Hayatla taşın ilişkisi tarihten de öncedir. Yazılı ya da yazısız tarihin öncesinde yaşam taşlarla ve taşın gücüyle örülmüştür. İlk aletlerin taştan yapılmasıyla birlikte taşın aldığı biçim, kullanılma şekli çağların bitmesine ve başlamasına neden olur. Değirmenler, değirmen taşları yerleşik ve yeni hayatın, tarım devriminin önemli parçası, yaşamın devam ettiğinin, yeni bir toplumsalın kuruluşunun göstergesidir. Çok ilginçtir ki, Türkiye’den sürülen, yok edilen, öldürülen halklardan kalan değirmen taşları define avcılarının hâlâ gözde av mekânlarıdır. Yaşamın bir işareti olarak değirmen taşları bugün halkların hafızalarının yağmalandığı alanlar olmuştur. Karşılaştığımız bir sosyal medya iletisinde define avcılarına şöyle yol gösterilmektedir: “Bir değirmene girdiğinizde ilk bakmanız gereken nokta değirmen taşının altıdır”.[12]

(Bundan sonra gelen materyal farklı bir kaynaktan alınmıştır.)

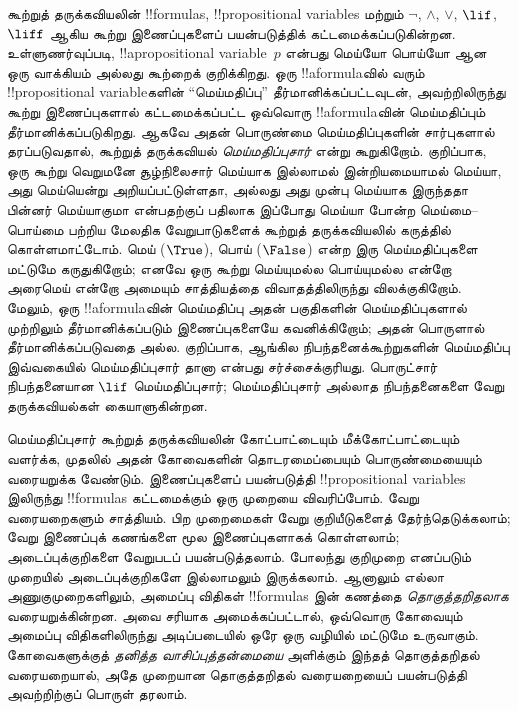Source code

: \documentclass[../../../include/open-logic-section]{subfiles}
\begin{document}


கூற்றுத் தருக்கவியலின் !!{formula}s, !!{propositional variable}s
மற்றும் $\lnot$, $\land$, $\lor$, $\lif$, $\liff$ ஆகிய கூற்று
இணைப்புகளைப் பயன்படுத்திக் கட்டமைக்கப்படுகின்றன. உள்ளுணர்வுப்படி,
!!a{propositional variable}~$p$ என்பது மெய்யோ பொய்யோ ஆன ஒரு
வாக்கியம் அல்லது கூற்றைக் குறிக்கிறது. ஒரு !!a{formula}வில் வரும்
!!{propositional variable}களின் ``மெய்மதிப்பு'' தீர்மானிக்கப்பட்டவுடன்,
அவற்றிலிருந்து கூற்று இணைப்புகளால் கட்டமைக்கப்பட்ட ஒவ்வொரு
!!a{formula}வின் மெய்மதிப்பும் தீர்மானிக்கப்படுகிறது. ஆகவே அதன்
பொருண்மை மெய்மதிப்புகளின் சார்புகளால் தரப்படுவதால், கூற்றுத் தருக்கவியல்
\emph{மெய்மதிப்புசார்} என்று கூறுகிறோம். குறிப்பாக, ஒரு கூற்று வெறுமனே
சூழ்நிலைசார் மெய்யாக இல்லாமல் இன்றியமையாமல் மெய்யா, அது மெய்யென்று
அறியப்பட்டுள்ளதா, அல்லது அது முன்பு மெய்யாக இருந்ததா பின்னர் மெய்யாகுமா
என்பதற்குப் பதிலாக இப்போது மெய்யா போன்ற மெய்மை--பொய்மை பற்றிய மேலதிக
வேறுபாடுகளைக் கூற்றுத் தருக்கவியலில் கருத்தில் கொள்ளமாட்டோம். மெய்
($\True$), பொய் ($\False$) என்ற இரு மெய்மதிப்புகளை மட்டுமே கருதுகிறோம்;
எனவே ஒரு கூற்று மெய்யுமல்ல பொய்யுமல்ல என்றோ அரைமெய் என்றோ அமையும்
சாத்தியத்தை விவாதத்திலிருந்து விலக்குகிறோம். மேலும், ஒரு !!a{formula}வின்
மெய்மதிப்பு அதன் பகுதிகளின் மெய்மதிப்புகளால் முற்றிலும் தீர்மானிக்கப்படும்
இணைப்புகளையே கவனிக்கிறோம்; அதன் பொருளால் தீர்மானிக்கப்படுவதை அல்ல.
குறிப்பாக, ஆங்கில நிபந்தனைக்கூற்றுகளின் மெய்மதிப்பு இவ்வகையில்
மெய்மதிப்புசார் தானா என்பது சர்ச்சைக்குரியது. பொருட்சார் நிபந்தனையான
$\lif$ மெய்மதிப்புசார்; மெய்மதிப்புசார் அல்லாத நிபந்தனைகளை வேறு
தருக்கவியல்கள் கையாளுகின்றன.

மெய்மதிப்புசார் கூற்றுத் தருக்கவியலின் கோட்பாட்டையும் மீக்கோட்பாட்டையும்
வளர்க்க, முதலில் அதன் கோவைகளின் தொடரமைப்பையும் பொருண்மையையும் வரையறுக்க
வேண்டும். இணைப்புகளைப் பயன்படுத்தி !!{propositional variable}s இலிருந்து
!!{formula}s கட்டமைக்கும் ஒரு முறையை விவரிப்போம். வேறு வரையறைகளும்
சாத்தியம். பிற முறைமைகள் வேறு குறியீடுகளைத் தேர்ந்தெடுக்கலாம்; வேறு
இணைப்புக் கணங்களை மூல இணைப்புகளாகக் கொள்ளலாம்; அடைப்புக்குறிகளை வேறுபடப்
பயன்படுத்தலாம். போலந்து குறிமுறை எனப்படும் முறையில் அடைப்புக்குறிகளே
இல்லாமலும் இருக்கலாம். ஆனாலும் எல்லா அணுகுமுறைகளிலும், அமைப்பு விதிகள்
!!{formula}s இன் கணத்தை \emph{தொகுத்தறிதலாக} வரையறுக்கின்றன. அவை சரியாக
அமைக்கப்பட்டால், ஒவ்வொரு கோவையும் அமைப்பு விதிகளிலிருந்து அடிப்படையில்
ஒரே ஒரு வழியில் மட்டுமே உருவாகும். கோவைகளுக்குத் \emph{தனித்த
வாசிப்புத்தன்மையை} அளிக்கும் இந்தத் தொகுத்தறிதல் வரையறையால், அதே
முறையான தொகுத்தறிதல் வரையறையைப் பயன்படுத்தி அவற்றிற்குப் பொருள் தரலாம்.
\end{document}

Martin Heidegger, İnşa, Yerleşim, Düşünce isimli makalesinde zaman ile mekân arasında yerleşme ve inşa etme eylemleriyle birlikte ortaya çıkan potansiyelleri analiz eder ve herhangi bir mekâna bakarken mekânı uzaysal bir kapatmadan çok zamanın katmanlarının açılması olarak okumak gerektiğini dile getirir.[13] Yaşamla ilişkisi bakımından taş da aynı şekilde değerlendirilebilir. Zamanın katmanlarının ve aynı zamanda jeolojik çağların tabakalarının açılması ve izlerinin sürülmesi de taşlarda birikenlerin okunmasıyla, yani taşların altına, içine bir “av” için, avlanmak için değil de taşa sızanı canlılığın bir kanıtı olarak hayata yeniden davet etmekle mümkün olur. Twitter’da @sapinuwa isimli bir kullanıcı 23 Mayıs 2022 tarihinde çeşitli mermer yapılarda toplanan fosilleri incelediği bir zincir ileti yazar. Bu iletilerde Cumhurbaşkanlığı Senfoni Orkestrası eski binası fuayesinde bulunan mermerlerdeki fosil nümülitler, Bartın’da bir otelde bulunan elli milyon yıllık fosilleri barındıran taş duvarlar, Güray Müzesi’nde yer olan ekinoid kesitler, @sapinuwa’nın yedi yaşındaki kızının bir okulun mermerlerinde fark ettiği milyonlarca yıllık fosiller, Ankara Numune Hastanesi’nin bütün duvarlarında kullanılan taşlarda uyuyan fosiller uzun uzun, fotoğraflarla anlatılır. Bu muhteşem çeşitlilik ve canlılık, taş yapıların dünyayı insan ötesine taşıma kapasitesinin en çarpıcı örneklerindendir.[14]

Taşın Yıkıldığı

 Kültürel miras endüstrisi sayısız kalıntıyı sıkı biçimde kontrol edilen yerlere dönüştürdü. Bu mekânlarda ziyaretçiler fotoğraflayabildikleri ancak dokunamadıkları yıkıntılar üzerine düşünmek için para öderler. Bu kalıntılar bundan sonraki dünyaları[15] olmayan nesnelerdir: Ölü bir geçmişin ölü nesneleri. Bu nesnelerin değerleri çok uzaktan geçmişten gelir. Kültürel miras endüstrisinin en iyi korunan sırrı kalıntıların fetişleştirilmiş molozlar olduklarıdır.[16]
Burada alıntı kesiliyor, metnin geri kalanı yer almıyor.